The report, “Glucocorticoid-free induction regimen in severe ANCA-associated vasculitis using a combination of rituximab and eculizumab,” was published in the journal Reumathology.
Anti-neutrophil cytoplasmic autoantibody (ANCA) vasculitis, or AAV, is an autoimmune disease caused by the production of autoantibodies — antibodies that wrongly target and attack the host’s own cells and tissues — leading to blood vessel inflammation and damage to affected tissues and organs.
Recent studies in animal models have suggested the complement system — a set of more than 30 blood proteins that form part of the body’s immune defenses — might be involved in the overactivation of the immune system in AAV, meaning it could be a relevant target for therapeutic interventions.
Data from a Phase 2 clinical trial (NCT01363388) demonstrated that treatment with avacopan (CCX168), an investigational inhibitor of the complement C5a receptor, could effectively help manage AAV instead of using high doses of glucocorticoids.
Glucocorticoids are currently considered the standard treatment for patients with severe AAV. However, their long-term use has been associated with a variety of side effects, including diabetes, heart disease, infections, and osteoporosis. For this reason, research has focused on finding alternative therapies that still enable patients to go into remission, while avoiding potentially serious side effects from treatment.
In this report, French researchers described the case of a patient with severe AAV whose symptoms were kept under control using a glucocorticoid-free combination of immunotherapy Rituxan (sold by Genentech) and Soliris (by Alexion), another C5 blocking agent similar to avacopan.
In September 2018, the 77-year-old woman was referred to the Centre de référence des maladies rénales rares in Toulouse during her third AAV relapse.
In May 2017, she experienced a life-threatening relapse and was treated with glucocorticoids, plasma exchanges, and six pulses of intravenous cyclophosphamide, followed by a maintenance therapy of glucocorticoids in combination with Rituxan.
Shortly after, she developed a serious lung infection requiring two admissions to the intensive care unit.

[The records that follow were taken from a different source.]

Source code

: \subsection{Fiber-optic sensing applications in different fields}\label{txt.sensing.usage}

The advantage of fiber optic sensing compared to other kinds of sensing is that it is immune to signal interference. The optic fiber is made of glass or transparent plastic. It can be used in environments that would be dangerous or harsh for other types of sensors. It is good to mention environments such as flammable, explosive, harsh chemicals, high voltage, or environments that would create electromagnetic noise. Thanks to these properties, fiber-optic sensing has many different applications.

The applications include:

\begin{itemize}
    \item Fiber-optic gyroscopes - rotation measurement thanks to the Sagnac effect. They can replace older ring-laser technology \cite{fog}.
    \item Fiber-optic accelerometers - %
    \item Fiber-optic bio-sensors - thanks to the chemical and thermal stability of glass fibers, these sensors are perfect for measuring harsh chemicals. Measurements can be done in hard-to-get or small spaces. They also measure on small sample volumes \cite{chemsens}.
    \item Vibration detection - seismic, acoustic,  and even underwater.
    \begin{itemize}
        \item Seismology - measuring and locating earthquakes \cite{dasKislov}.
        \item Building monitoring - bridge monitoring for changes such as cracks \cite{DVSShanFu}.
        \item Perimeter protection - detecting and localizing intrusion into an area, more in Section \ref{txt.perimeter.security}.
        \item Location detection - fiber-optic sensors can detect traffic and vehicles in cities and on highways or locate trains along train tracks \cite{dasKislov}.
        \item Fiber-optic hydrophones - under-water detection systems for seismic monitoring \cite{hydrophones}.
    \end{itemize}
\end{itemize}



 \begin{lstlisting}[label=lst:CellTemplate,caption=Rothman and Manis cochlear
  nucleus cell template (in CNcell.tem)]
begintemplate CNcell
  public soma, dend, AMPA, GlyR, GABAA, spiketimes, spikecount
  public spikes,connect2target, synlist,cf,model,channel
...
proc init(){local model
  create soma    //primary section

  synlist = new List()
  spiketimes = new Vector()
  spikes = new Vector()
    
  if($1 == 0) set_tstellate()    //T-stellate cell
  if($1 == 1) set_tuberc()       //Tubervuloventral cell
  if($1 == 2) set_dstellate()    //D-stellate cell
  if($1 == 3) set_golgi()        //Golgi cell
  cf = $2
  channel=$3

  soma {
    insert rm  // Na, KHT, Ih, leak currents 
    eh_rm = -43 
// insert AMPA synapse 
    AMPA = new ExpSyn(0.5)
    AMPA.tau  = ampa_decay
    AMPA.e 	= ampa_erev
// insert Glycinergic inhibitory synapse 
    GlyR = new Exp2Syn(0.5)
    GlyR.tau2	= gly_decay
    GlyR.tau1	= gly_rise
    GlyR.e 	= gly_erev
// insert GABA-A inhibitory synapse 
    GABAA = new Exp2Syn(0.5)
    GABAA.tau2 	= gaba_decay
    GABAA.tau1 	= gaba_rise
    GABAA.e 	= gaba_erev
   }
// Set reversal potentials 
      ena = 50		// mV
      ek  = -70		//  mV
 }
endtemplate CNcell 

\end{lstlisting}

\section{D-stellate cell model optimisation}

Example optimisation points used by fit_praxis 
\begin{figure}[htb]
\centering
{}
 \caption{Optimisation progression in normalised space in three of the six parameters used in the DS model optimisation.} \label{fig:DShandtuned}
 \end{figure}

Because of her history of relapses and serious infections, an immunosuppressive treatment course of glucocorticoids was ruled out when her third relapse occurred. Instead, she started taking a combination therapy of Rituxan (375 mg/m2 on the first and seventh days) and Soliris (900 mg once a week for one month, followed by 1,200 mg bimonthly).
“We used a C5 blocking agent because Avacopan is not still available in France,” the researchers said.
In December 2018, she had no complaints of symptoms related to AAV and was taken off Soliris and kept on a maintenance therapy with Rituxan (500 mg every six months). No relapses occurred over the following 16 weeks after she stopped taking Soliris.
“We showed for the first time that [Soliris] … may also be used as a salvage therapy in patients with active AAV with a contraindication for glucocorticoids,” the researchers wrote. Still, “whether C5 or C5aR blocking agents may also be used as salvage therapy in patients with refractory AAV remains to be addressed.”